Balvinder has 15 years of experience in building large-scale custom software and big data platform solutions for complicated client problems. She has extensive experience in Analysis, Design, Architecture,
and Development of Web based Enterprise systems and Analytical systems using Agile practices like Scrum and XP. Her technical skills lie in the areas of backend development using Java and Scala, big data technologies, complex systems architectures and distributed computing.  She is one of the ThoughtLeader in BigData space and actively speaks at various conferences.
Balvinder currently works as a Data Architect and Global Data Community Lead for Thoughtworks.

QA and Agile on Big Data Projects

Great software quality standards make great software and hence quality practices are baked-in with the software delivery process itself. While application software quality and testing processes have gained maturity and there are industry standards around those, when it comes to data platforms, especially those involving ML/AI components, there is still a lot of vagueness around the process and practices.

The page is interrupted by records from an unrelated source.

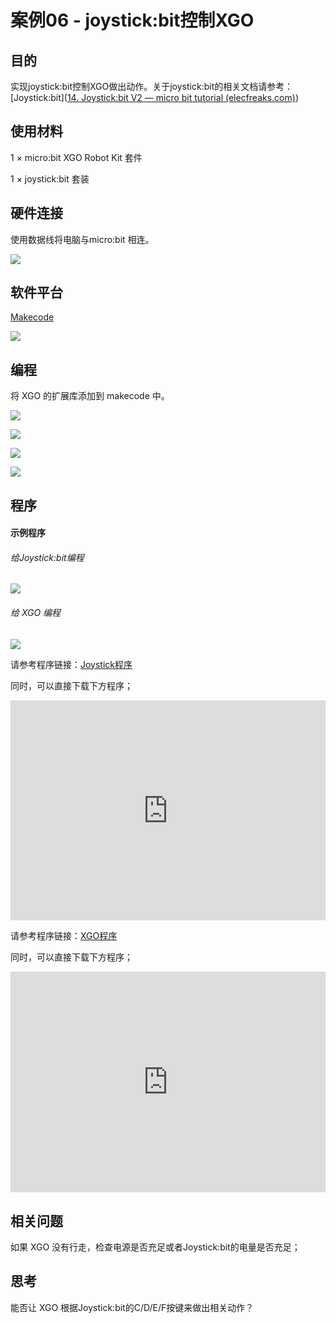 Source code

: # 案例06 - joystick:bit控制XGO



## 目的

实现joystick:bit控制XGO做出动作。关于joystick:bit的相关文档请参考：[Joystick:bit]([14. Joystick:bit V2 — micro bit tutorial (elecfreaks.com)](https://www.elecfreaks.com/learn-en/microbitExtensionModule/joystick_bit_v2.html))



## 使用材料

1 × micro:bit XGO Robot Kit 套件

1 × joystick:bit 套装



## 硬件连接

使用数据线将电脑与micro:bit 相连。

![](./images/microbit-xgo-robot-kit-22.png)



## 软件平台

[Makecode](https://makecode.microbit.org/#)

![](./images/microbit-xgo-robot-kit-10.png)



## 编程



将 XGO 的扩展库添加到 makecode 中。

![](./images/microbit-xgo-robot-kit-11.png)

![](./images/microbit-xgo-robot-kit-12.png)

![](./images/microbit-xgo-robot-kit-13.png)

![](./images/microbit-xgo-robot-kit-14.png)



## 程序

#### 示例程序

###### 给Joystick:bit编程

![](./images/microbit-xgot-robot-kit-case06-out-of-the-square-01.png)

###### 给 XGO 编程

![](./images/microbit-xgot-robot-kit-case06-out-of-the-square-02.png)



请参考程序链接：[Joystick程序](https://makecode.microbit.org/_gPjJh9HEUYUm)

同时，可以直接下载下方程序；

<div style="position:relative;height:0;padding-bottom:70%;overflow:hidden;"><iframe style="position:absolute;top:0;left:0;width:100%;height:100%;" src="https://makecode.microbit.org/#pub:_gPjJh9HEUYUm" frameborder="0" sandbox="allow-popups allow-forms allow-scripts allow-same-origin"></iframe></div> 

请参考程序链接：[XGO程序](https://makecode.microbit.org/_LhKY78KcAFHa)

同时，可以直接下载下方程序；

<div style="position:relative;height:0;padding-bottom:70%;overflow:hidden;"><iframe style="position:absolute;top:0;left:0;width:100%;height:100%;" src="https://makecode.microbit.org/#pub:_LhKY78KcAFHa" frameborder="0" sandbox="allow-popups allow-forms allow-scripts allow-same-origin"></iframe></div> 

## 相关问题

如果 XGO 没有行走，检查电源是否充足或者Joystick:bit的电量是否充足；



## 思考

能否让 XGO 根据Joystick:bit的C/D/E/F按键来做出相关动作？
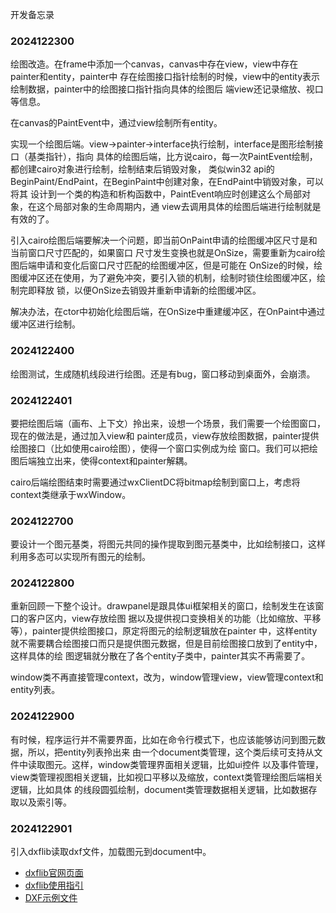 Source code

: 开发备忘录

### 2024122300

绘图改造。在frame中添加一个canvas，canvas中存在view，view中存在painter和entity，painter中
存在绘图接口指针绘制的时候，view中的entity表示绘制数据，painter中的绘图接口指针指向具体的绘图后
端view还记录缩放、视口等信息。

在canvas的PaintEvent中，通过view绘制所有entity。

实现一个绘图后端。view->painter->interface执行绘制，interface是图形绘制接口（基类指针），指向
具体的绘图后端，比方说cairo，每一次PaintEvent绘制，都创建cairo对象进行绘制，绘制结束后销毁对象，
类似win32 api的BeginPaint/EndPaint，在BeginPaint中创建对象，在EndPaint中销毁对象，可以将其
设计到一个类的构造和析构函数中，PaintEvent响应时创建这么个局部对象，在这个局部对象的生命周期内，通
view去调用具体的绘图后端进行绘制就是有效的了。

引入cairo绘图后端要解决一个问题，即当前OnPaint申请的绘图缓冲区尺寸是和当前窗口尺寸匹配的，如果窗口
尺寸发生变换也就是OnSize，需要重新为cairo绘图后端申请和变化后窗口尺寸匹配的绘图缓冲区，但是可能在
OnSize的时候，绘图缓冲区还在使用，为了避免冲突，要引入锁的机制，绘制时锁住绘图缓冲区，绘制完即释放
锁，以便OnSize去销毁并重新申请新的绘图缓冲区。

解决办法，在ctor中初始化绘图后端，在OnSize中重建缓冲区，在OnPaint中通过缓冲区进行绘制。

### 2024122400
绘图测试，生成随机线段进行绘图。还是有bug，窗口移动到桌面外，会崩溃。

### 2024122401
要把绘图后端（画布、上下文）拎出来，设想一个场景，我们需要一个绘图窗口，现在的做法是，通过加入view和
painter成员，view存放绘图数据，painter提供绘图接口（比如使用cairo绘图），使得一个窗口实例成为绘
窗口。我们可以把绘图后端独立出来，使得context和painter解耦。

cairo后端绘图结束时需要通过wxClientDC将bitmap绘制到窗口上，考虑将context类继承于wxWindow。

### 2024122700
要设计一个图元基类，将图元共同的操作提取到图元基类中，比如绘制接口，这样利用多态可以实现所有图元的绘制。

### 2024122800
重新回顾一下整个设计。drawpanel是跟具体ui框架相关的窗口，绘制发生在该窗口的客户区内，view存放绘图
据以及提供视口变换相关的功能（比如缩放、平移等），painter提供绘图接口，原定将图元的绘制逻辑放在painter
中，这样entity就不需要耦合绘图接口而只是提供图元数据，但是目前绘图接口放到了entity中，这样具体的绘
图逻辑就分散在了各个entity子类中，painter其实不再需要了。

window类不再直接管理context，改为，window管理view，view管理context和entity列表。

### 2024122900
有时候，程序运行并不需要界面，比如在命令行模式下，也应该能够访问到图元数据，所以，把entity列表拎出来
由一个document类管理，这个类后续可支持从文件中读取图元。这样，window类管理界面相关逻辑，比如ui控件
以及事件管理，view类管理视图相关逻辑，比如视口平移以及缩放，context类管理绘图后端相关逻辑，比如具体
的线段圆弧绘制，document类管理数据相关逻辑，比如数据存取以及索引等。

### 2024122901
引入dxflib读取dxf文件，加载图元到document中。
- [dxflib官网页面](https://qcad.org/en/90-dxflib)
- [dxflib使用指引](https://qcad.org/doc/dxflib/2.5/reference/dxflib-reference-manual.pdf)
- [DXF示例文件](https://people.math.sc.edu/Burkardt/data/dxf/dxf.html)
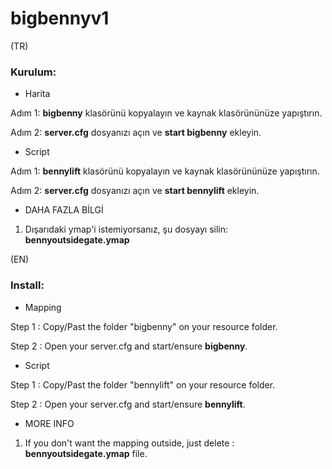 # bigbennyv1

(TR)
### Kurulum:

- Harita

Adım 1: **bigbenny** klasörünü kopyalayın ve kaynak klasörününüze yapıştırın.

Adım 2: **server.cfg** dosyanızı açın ve **start bigbenny** ekleyin.

- Script

Adım 1: **bennylift** klasörünü kopyalayın ve kaynak klasörününüze yapıştırın.

Adım 2: **server.cfg** dosyanızı açın ve **start bennylift** ekleyin.

- DAHA FAZLA BİLGİ

1) Dışarıdaki ymap'i istemiyorsanız, şu dosyayı silin: **bennyoutsidegate.ymap**

(EN)
### Install: 

- Mapping

Step 1 : Copy/Past the folder "bigbenny" on your resource folder.

Step 2 : Open your server.cfg and start/ensure **bigbenny**.

- Script

Step 1 : Copy/Past the folder "bennylift" on your resource folder.

Step 2 : Open your server.cfg and start/ensure **bennylift**.

- MORE INFO

1) If you don't want the mapping outside, just delete : **bennyoutsidegate.ymap** file.
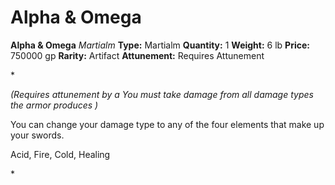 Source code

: # Alpha & Omega

**Alpha & Omega**
_Martialm_
**Type:** Martialm
**Quantity:** 1
**Weight:** 6 lb
**Price:** 750000 gp
**Rarity:** Artifact
**Attunement:** Requires Attunement

*<div class="item-attunement"><i>(Requires attunement by a You must take damage from all damage types the armor produces )</i><p>You can change your damage type to any of the four elements that make up your swords. 

Acid, Fire, Cold, Healing</p>* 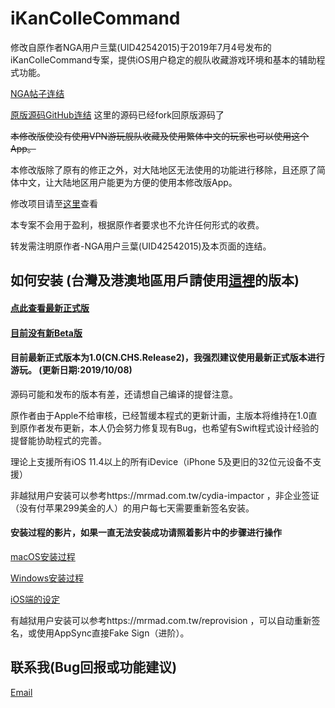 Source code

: # iKanColleCommand
修改自原作者NGA用户亖葉(UID42542015)于2019年7月4号发布的iKanColleCommand专案，提供iOS用户稳定的舰队收藏游戏环境和基本的辅助程式功能。

[NGA帖子连结](https://ngabbs.com/read.php?tid=17767319)

[原版源码GitHub连结](https://github.com/lhc-clover/iKanColleCommand) 这里的源码已经fork回原版源码了

~~本修改版使没有使用VPN游玩舰队收藏及使用繁体中文的玩家也可以使用这个App。~~

本修改版除了原有的修正之外，对大陆地区无法使用的功能进行移除，且还原了简体中文，让大陆地区用户能更为方便的使用本修改版App。

修改项目请至[这里](https://forum.gamer.com.tw/C.php?bsn=24698&snA=20053&tnum=5&bPage=2)查看

本专案不会用于盈利，根据原作者要求也不允许任何形式的收费。

转发需注明原作者-NGA用户亖葉(UID42542015)及本页面的连结。

## 如何安装 (台灣及港澳地區用戶請使用[這裡](https://github.com/ming900518/KC2CHT)的版本)

#### [点此查看最新正式版](https://github.com/ming900518/iKanColleCommand/releases/tag/R2)

#### [目前没有新Beta版]()


#### 目前最新正式版本为1.0(CN.CHS.Release2)，我强烈建议使用最新正式版本进行游玩。 (更新日期:2019/10/08)
源码可能和发布的版本有差，还请想自己编译的提督注意。

原作者由于Apple不给审核，已经暂缓本程式的更新计画，主版本将维持在1.0直到原作者发布更新，本人仍会努力修复现有Bug，也希望有Swift程式设计经验的提督能协助程式的完善。

理论上支援所有iOS 11.4以上的所有iDevice（iPhone 5及更旧的32位元设备不支援）

非越狱用户安装可以参考https://mrmad.com.tw/cydia-impactor
，非企业签证（没有付苹果299美金的人）的用户每七天需要重新签名安装。
#### 安装过程的影片，如果一直无法安装成功请照着影片中的步骤进行操作

[macOS安装过程](https://drive.google.com/file/d/1VLvUJZS1PwaenYvbD_G5gqoNbWrEFEvf/view?usp=sharing)

[Windows安装过程](https://drive.google.com/file/d/1GPyeAOcYsAzV32cND76GgW2_J9YvXiv7/view?usp=sharing)

[iOS端的设定](https://drive.google.com/file/d/1dPbtrt4gwdot0WhdZ5hTiTenc_4j1wem/view?usp=sharing)

有越狱用户安装可以参考https://mrmad.com.tw/reprovision
，可以自动重新签名，或使用AppSync直接Fake Sign（进阶）。

## 联系我(Bug回报或功能建议)
[Email](mailto:ming900518@gmail.com)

There are complexities that arise due to inherent volume, velocity, and variety of data in data platforms. Additionally, there is ambiguity around the entire test pyramid as to what should be tested in unit tests, integration tests, and E2E (user journey) tests. These problems are further multiplied due to the absence of established testing tools like Selenium, Cypress, etc.

In this talk, we will be sharing ourinsights from data projects we had worked on as Quality Analysts.We will do so by presenting a case study and through that, we will discuss how QA (and Agile processes) specifically differs on Data Projects. At the end of this talk, you will be familiarwith several common QA practices to employ on Data Projects, which align with agile project delivery processes, and a few tools, which we used on these projects.